→ Problem to work on
Print, exactly as they stand, the lines from the start of the listing to the line containing "## Can I play on Console?", inclusive.
Data: Begin
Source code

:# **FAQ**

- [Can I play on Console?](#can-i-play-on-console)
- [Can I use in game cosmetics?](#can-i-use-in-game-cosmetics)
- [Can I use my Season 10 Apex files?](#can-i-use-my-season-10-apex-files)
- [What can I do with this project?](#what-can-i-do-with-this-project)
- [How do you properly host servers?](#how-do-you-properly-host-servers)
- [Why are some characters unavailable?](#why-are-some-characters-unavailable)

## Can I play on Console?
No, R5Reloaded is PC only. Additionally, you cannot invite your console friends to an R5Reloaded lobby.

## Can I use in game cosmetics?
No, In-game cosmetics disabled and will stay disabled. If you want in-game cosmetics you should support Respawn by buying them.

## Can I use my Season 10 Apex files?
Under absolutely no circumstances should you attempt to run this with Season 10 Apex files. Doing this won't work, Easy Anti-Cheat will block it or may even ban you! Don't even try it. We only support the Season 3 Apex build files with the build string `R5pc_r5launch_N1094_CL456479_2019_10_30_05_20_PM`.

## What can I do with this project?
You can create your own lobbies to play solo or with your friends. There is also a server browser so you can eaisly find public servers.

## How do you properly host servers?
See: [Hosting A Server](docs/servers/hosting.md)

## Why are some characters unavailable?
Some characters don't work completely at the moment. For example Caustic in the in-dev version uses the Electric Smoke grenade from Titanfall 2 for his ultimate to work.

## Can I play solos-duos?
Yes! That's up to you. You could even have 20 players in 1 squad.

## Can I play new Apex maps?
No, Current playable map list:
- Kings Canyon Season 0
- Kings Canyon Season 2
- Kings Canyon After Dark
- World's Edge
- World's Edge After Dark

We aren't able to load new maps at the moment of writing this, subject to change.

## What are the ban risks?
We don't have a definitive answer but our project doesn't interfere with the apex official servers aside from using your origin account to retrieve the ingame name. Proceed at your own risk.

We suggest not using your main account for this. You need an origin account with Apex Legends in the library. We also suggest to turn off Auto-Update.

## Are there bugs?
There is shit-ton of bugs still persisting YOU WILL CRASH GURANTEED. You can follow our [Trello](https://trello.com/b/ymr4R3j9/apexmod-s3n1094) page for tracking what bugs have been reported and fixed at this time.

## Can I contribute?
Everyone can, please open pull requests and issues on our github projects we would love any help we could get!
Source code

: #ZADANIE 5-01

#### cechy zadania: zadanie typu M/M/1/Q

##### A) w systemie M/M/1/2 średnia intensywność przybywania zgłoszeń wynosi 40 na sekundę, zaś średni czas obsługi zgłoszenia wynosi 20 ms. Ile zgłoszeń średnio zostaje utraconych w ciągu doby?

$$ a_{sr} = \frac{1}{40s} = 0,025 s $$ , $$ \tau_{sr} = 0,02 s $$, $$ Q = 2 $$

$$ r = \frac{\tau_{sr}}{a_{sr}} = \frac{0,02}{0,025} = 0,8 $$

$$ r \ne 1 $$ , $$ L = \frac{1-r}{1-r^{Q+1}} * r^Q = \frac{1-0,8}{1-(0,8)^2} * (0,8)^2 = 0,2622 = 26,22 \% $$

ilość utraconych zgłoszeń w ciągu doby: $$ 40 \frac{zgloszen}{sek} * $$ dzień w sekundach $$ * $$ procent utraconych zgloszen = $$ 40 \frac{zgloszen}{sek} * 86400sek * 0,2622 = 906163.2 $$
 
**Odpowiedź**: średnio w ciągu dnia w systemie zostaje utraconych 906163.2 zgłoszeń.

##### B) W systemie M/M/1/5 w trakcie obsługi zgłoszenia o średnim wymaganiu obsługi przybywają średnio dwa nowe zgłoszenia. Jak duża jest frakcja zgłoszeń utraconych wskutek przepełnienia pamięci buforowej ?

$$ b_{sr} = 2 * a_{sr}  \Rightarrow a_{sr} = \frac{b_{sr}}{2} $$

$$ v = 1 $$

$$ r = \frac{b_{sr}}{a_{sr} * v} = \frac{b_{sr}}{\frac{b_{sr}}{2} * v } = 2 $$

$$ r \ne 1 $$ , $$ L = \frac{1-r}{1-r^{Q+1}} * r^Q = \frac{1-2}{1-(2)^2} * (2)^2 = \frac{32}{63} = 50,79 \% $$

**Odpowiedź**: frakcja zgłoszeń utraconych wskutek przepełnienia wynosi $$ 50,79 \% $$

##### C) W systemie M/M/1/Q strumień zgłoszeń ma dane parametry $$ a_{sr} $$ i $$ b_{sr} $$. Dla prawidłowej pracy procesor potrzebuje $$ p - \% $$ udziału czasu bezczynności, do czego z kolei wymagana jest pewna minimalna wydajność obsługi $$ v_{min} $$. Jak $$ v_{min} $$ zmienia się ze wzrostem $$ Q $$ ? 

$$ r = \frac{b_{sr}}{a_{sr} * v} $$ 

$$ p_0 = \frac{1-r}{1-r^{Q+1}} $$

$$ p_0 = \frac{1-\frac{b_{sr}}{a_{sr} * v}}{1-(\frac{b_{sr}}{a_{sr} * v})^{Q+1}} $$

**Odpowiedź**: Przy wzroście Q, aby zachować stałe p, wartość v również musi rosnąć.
Data: End
→ Response
Source code

:# **FAQ**

- [Can I play on Console?](#can-i-play-on-console)
- [Can I use in game cosmetics?](#can-i-use-in-game-cosmetics)
- [Can I use my Season 10 Apex files?](#can-i-use-my-season-10-apex-files)
- [What can I do with this project?](#what-can-i-do-with-this-project)
- [How do you properly host servers?](#how-do-you-properly-host-servers)
- [Why are some characters unavailable?](#why-are-some-characters-unavailable)

## Can I play on Console?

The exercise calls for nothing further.